• WHAT TO WORK ON
Which lines of the data below include the string "defined"? Return each of them.

Collected data
- - -
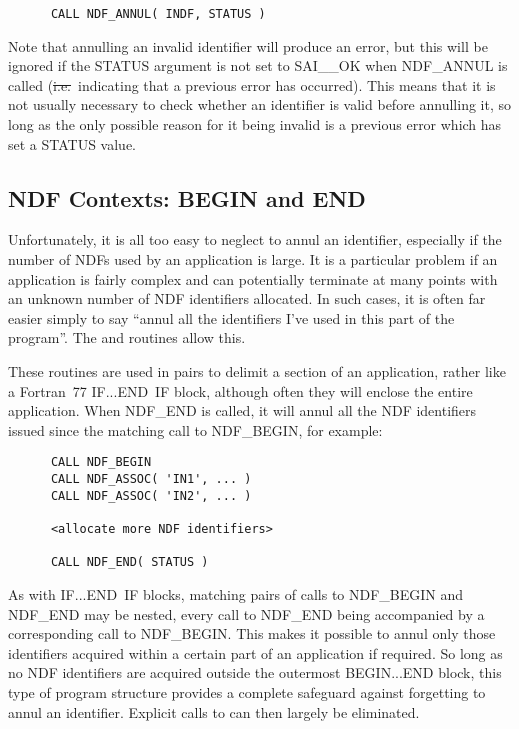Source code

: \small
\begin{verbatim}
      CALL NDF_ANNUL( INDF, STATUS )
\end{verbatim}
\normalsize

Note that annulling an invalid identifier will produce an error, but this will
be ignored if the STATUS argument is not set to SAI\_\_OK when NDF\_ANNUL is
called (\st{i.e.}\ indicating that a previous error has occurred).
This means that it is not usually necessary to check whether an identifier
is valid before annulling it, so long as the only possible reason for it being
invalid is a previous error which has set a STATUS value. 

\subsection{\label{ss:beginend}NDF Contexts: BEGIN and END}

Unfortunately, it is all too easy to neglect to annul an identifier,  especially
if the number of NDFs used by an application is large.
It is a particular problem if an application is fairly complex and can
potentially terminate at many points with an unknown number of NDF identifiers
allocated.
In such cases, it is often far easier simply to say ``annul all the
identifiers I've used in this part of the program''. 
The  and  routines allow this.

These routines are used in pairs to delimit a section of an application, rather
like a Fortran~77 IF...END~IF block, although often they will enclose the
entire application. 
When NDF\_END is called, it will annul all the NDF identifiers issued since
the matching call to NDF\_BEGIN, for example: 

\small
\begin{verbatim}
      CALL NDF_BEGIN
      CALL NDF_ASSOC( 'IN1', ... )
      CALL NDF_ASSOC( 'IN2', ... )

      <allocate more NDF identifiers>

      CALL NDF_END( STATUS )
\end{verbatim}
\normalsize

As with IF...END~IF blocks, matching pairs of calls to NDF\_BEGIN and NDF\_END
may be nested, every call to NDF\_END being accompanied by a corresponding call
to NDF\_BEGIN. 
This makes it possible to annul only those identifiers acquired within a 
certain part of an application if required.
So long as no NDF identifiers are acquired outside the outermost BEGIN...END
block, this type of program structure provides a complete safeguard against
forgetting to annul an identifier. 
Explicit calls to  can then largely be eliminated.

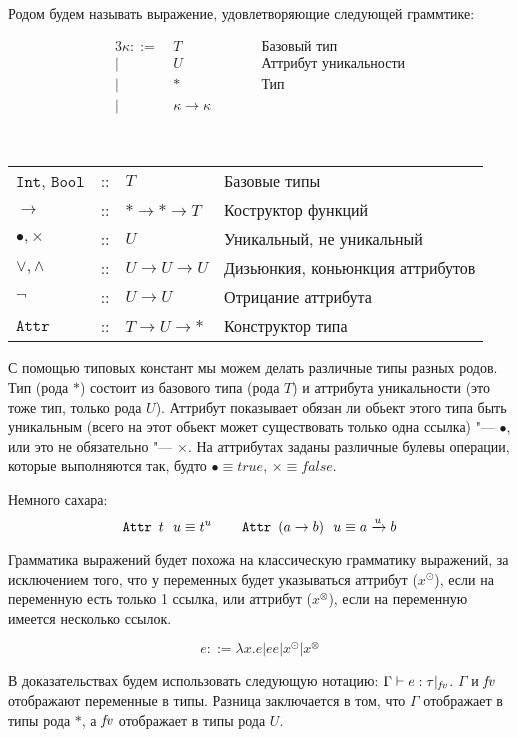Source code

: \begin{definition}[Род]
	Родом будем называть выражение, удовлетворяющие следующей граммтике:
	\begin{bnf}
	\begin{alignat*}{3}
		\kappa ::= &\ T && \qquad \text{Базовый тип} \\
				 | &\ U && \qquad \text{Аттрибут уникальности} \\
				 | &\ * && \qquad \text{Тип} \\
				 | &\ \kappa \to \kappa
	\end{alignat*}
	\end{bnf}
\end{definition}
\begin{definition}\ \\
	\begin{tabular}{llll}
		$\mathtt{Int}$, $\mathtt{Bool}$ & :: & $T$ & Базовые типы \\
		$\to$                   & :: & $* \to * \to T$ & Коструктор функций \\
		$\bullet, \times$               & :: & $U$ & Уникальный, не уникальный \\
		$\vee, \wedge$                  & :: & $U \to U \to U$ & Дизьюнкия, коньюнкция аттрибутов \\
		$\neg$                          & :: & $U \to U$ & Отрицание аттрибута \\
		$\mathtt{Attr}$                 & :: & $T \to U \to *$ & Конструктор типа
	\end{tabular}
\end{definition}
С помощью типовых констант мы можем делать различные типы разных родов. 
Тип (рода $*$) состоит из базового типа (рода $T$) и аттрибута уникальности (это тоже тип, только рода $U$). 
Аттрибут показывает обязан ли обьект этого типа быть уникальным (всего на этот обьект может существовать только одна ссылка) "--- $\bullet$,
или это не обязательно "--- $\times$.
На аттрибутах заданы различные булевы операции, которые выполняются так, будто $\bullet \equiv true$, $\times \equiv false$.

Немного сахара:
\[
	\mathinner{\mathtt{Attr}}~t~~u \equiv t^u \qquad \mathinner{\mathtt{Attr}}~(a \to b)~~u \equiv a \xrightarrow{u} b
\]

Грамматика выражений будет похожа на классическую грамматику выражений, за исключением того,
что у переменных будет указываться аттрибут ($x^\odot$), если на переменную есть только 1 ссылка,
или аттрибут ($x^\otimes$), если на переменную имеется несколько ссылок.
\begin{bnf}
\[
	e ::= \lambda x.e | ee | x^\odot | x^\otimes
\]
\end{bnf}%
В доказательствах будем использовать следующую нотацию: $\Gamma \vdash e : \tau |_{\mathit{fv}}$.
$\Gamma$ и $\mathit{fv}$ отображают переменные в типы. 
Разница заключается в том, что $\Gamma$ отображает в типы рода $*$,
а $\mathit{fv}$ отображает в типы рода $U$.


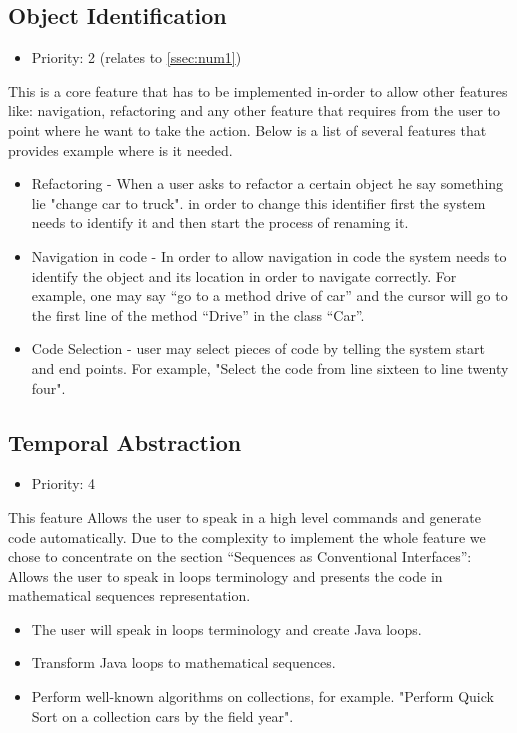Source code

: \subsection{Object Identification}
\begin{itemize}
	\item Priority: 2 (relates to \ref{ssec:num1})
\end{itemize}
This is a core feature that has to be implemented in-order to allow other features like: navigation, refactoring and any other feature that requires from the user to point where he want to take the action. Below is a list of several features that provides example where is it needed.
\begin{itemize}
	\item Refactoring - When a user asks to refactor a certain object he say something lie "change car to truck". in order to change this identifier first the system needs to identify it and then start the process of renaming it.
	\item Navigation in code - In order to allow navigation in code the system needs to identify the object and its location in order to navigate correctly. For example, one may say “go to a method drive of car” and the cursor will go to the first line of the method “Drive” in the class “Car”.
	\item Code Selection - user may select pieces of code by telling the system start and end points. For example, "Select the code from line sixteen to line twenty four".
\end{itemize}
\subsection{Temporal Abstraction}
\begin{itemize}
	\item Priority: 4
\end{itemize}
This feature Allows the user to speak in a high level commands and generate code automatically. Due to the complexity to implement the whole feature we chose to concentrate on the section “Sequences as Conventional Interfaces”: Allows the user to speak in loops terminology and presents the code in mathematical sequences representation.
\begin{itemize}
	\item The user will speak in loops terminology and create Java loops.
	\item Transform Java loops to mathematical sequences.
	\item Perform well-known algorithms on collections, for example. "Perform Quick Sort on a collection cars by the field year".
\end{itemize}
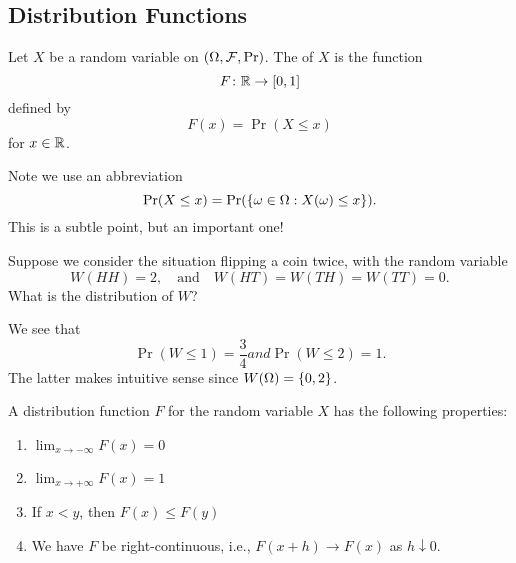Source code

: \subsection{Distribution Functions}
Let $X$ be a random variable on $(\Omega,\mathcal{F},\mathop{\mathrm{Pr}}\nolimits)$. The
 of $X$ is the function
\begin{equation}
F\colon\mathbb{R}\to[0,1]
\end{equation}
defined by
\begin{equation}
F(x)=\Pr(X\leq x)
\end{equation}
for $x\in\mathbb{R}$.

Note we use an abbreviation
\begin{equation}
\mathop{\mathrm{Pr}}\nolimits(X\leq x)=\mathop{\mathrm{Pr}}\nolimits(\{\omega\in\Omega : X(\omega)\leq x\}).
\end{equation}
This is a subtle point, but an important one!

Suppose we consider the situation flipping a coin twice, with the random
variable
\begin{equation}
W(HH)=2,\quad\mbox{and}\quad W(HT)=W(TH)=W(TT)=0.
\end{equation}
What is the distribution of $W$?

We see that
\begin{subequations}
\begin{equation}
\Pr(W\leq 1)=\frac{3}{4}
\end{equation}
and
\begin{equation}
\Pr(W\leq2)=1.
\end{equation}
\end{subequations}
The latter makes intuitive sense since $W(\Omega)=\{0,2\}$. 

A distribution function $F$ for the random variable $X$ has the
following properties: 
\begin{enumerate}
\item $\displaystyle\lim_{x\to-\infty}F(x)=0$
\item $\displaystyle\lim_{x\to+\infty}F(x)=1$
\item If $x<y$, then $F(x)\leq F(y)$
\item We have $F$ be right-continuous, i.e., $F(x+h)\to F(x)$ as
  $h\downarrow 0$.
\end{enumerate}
- - -
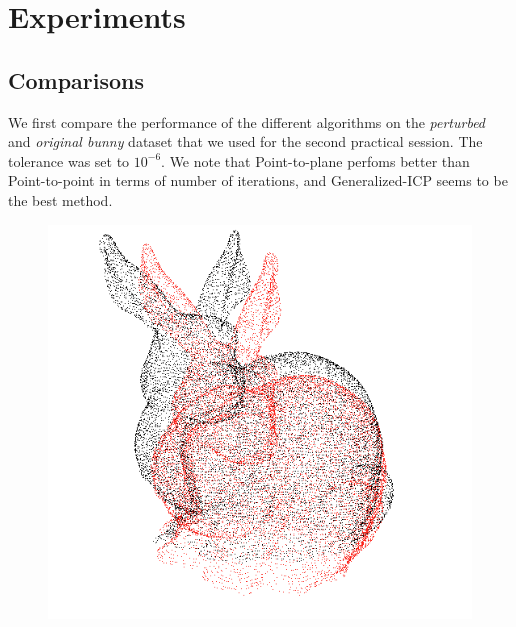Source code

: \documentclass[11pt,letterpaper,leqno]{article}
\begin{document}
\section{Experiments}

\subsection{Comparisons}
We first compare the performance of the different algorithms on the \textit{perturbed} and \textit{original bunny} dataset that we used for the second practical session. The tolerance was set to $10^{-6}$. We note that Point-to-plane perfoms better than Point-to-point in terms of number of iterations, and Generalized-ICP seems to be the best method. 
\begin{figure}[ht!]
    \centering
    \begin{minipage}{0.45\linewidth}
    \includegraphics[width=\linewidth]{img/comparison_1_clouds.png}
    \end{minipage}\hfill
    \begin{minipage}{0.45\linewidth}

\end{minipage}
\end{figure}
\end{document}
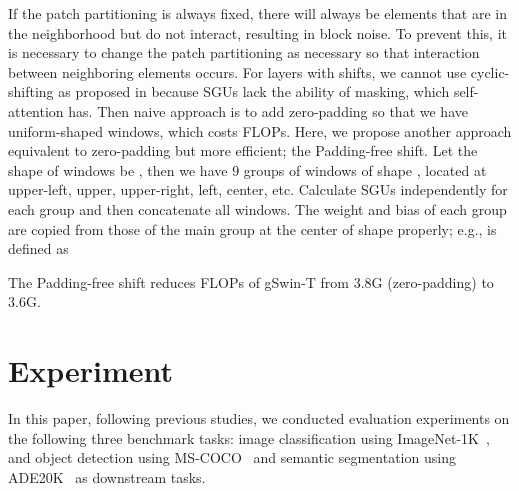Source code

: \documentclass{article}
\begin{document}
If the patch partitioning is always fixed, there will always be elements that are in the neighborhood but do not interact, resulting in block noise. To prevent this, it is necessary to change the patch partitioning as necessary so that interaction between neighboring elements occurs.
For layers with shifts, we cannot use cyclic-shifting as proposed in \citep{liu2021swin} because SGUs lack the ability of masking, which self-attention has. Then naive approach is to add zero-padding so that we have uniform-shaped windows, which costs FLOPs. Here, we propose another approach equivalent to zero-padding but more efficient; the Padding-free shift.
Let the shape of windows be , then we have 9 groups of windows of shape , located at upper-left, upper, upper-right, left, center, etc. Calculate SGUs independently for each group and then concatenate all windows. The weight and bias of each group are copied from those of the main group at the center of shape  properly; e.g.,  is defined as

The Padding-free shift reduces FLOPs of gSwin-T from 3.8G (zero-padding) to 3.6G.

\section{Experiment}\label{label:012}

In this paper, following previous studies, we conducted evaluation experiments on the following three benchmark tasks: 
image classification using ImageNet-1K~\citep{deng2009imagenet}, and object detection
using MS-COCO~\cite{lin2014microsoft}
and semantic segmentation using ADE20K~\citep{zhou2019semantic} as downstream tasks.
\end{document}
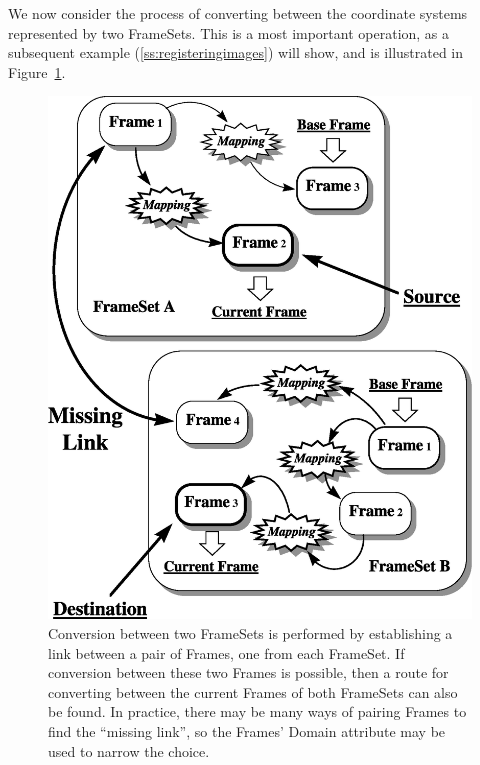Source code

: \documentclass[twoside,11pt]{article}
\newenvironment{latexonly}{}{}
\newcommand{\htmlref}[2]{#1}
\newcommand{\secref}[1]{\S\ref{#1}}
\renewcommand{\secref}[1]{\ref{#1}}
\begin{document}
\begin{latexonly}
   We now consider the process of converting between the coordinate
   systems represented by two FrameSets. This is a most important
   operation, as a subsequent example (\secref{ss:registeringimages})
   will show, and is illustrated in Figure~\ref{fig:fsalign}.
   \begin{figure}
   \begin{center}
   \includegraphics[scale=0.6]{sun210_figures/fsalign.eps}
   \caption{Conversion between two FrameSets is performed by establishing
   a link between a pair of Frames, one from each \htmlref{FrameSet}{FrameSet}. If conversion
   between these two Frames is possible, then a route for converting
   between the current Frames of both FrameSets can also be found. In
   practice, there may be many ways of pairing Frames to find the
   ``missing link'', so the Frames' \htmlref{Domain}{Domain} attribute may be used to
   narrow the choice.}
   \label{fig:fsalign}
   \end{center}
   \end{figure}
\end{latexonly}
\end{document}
- - -
• RESPONSE BELOW
defined by
Let the shape of windows be , then we have 9 groups of windows of shape , located at upper-left, upper, upper-right, left, center, etc. Calculate SGUs independently for each group and then concatenate all windows. The weight and bias of each group are copied from those of the main group at the center of shape  properly; e.g.,  is defined as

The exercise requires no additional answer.